==== DATA RECORDS

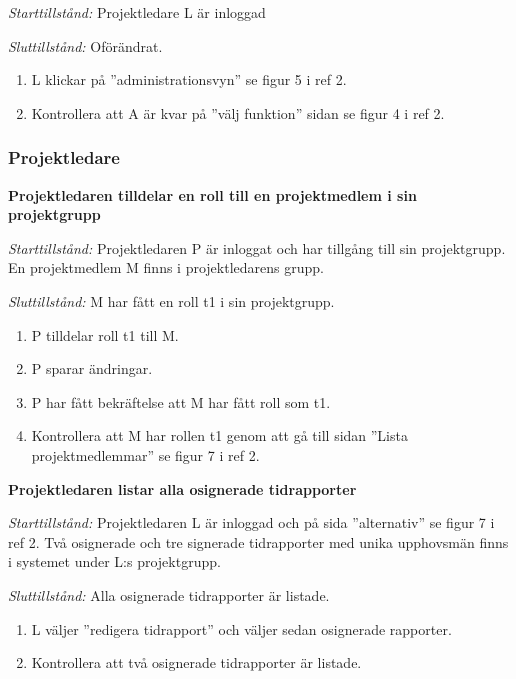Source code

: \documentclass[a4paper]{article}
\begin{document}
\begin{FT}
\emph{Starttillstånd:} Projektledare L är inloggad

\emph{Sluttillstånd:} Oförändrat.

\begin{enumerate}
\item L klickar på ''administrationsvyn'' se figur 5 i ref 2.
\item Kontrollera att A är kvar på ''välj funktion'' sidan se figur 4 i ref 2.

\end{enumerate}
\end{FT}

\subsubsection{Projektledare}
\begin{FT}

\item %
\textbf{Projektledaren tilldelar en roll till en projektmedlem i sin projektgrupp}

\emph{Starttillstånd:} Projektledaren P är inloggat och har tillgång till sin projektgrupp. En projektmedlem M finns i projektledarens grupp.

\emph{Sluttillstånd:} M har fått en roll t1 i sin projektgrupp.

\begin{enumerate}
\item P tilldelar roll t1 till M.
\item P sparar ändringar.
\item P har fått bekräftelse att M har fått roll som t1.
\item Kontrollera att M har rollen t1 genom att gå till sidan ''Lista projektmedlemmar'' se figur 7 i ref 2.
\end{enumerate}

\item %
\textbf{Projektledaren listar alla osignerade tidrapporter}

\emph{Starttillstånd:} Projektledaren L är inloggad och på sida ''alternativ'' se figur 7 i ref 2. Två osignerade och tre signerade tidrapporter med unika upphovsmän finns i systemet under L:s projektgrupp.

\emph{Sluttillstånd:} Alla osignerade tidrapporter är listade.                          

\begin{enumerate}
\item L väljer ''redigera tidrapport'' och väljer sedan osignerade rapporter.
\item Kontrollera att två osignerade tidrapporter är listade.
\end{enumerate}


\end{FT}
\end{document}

========
==== DATA RECORDS

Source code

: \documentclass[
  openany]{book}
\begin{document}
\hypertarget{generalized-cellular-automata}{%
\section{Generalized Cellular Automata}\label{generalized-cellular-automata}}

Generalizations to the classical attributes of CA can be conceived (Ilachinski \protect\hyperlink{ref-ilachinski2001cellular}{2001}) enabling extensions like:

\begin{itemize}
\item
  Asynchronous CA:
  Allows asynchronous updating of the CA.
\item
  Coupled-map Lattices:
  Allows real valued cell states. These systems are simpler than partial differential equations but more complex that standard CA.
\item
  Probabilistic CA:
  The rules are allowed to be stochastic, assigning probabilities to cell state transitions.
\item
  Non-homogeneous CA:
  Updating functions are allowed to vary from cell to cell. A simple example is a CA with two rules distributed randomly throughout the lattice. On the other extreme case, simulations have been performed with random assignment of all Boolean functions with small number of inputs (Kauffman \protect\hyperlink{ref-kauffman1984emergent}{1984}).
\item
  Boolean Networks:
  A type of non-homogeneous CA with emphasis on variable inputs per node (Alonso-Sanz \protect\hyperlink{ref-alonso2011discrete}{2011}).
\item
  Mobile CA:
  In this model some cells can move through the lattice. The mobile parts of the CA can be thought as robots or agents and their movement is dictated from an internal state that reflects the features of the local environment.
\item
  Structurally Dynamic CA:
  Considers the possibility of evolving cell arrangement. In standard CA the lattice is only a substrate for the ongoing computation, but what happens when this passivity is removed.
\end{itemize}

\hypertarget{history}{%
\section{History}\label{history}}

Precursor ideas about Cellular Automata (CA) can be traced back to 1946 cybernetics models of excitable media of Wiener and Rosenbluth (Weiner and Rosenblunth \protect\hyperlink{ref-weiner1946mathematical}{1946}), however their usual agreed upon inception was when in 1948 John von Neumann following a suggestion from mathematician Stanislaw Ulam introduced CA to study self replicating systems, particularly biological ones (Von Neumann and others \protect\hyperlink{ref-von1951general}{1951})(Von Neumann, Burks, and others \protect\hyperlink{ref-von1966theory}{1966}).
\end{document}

========
==== DATA RECORDS

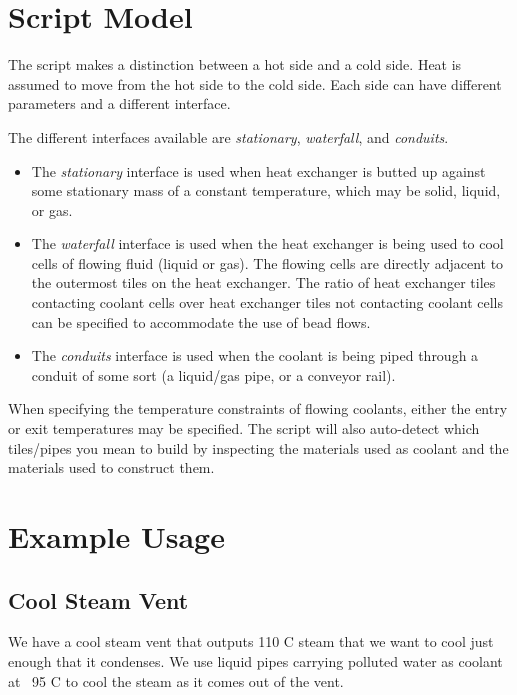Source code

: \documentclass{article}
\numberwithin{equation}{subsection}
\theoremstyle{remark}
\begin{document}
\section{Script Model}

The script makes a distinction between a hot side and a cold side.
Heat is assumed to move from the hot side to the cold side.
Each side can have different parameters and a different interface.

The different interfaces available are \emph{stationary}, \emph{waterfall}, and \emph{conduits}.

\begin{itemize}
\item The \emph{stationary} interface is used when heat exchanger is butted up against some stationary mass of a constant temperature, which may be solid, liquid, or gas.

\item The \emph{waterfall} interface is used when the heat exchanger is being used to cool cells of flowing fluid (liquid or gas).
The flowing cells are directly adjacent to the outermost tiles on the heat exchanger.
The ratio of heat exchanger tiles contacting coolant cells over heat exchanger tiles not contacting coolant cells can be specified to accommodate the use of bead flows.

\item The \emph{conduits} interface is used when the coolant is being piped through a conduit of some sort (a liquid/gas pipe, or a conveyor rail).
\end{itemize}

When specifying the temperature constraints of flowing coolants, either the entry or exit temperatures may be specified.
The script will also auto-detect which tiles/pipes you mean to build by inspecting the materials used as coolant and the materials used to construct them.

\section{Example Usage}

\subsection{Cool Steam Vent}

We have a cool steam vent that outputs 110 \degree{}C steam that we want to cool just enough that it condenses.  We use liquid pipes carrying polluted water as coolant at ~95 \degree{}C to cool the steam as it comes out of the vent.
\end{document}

========

> _TASK PROMPT_:
Every line in the data that holds the string "generalized" should be copied.

> _EXERCISE SOLUTION_:
\hypertarget{generalized-cellular-automata}{%
\section{Generalized Cellular Automata}\label{generalized-cellular-automata}}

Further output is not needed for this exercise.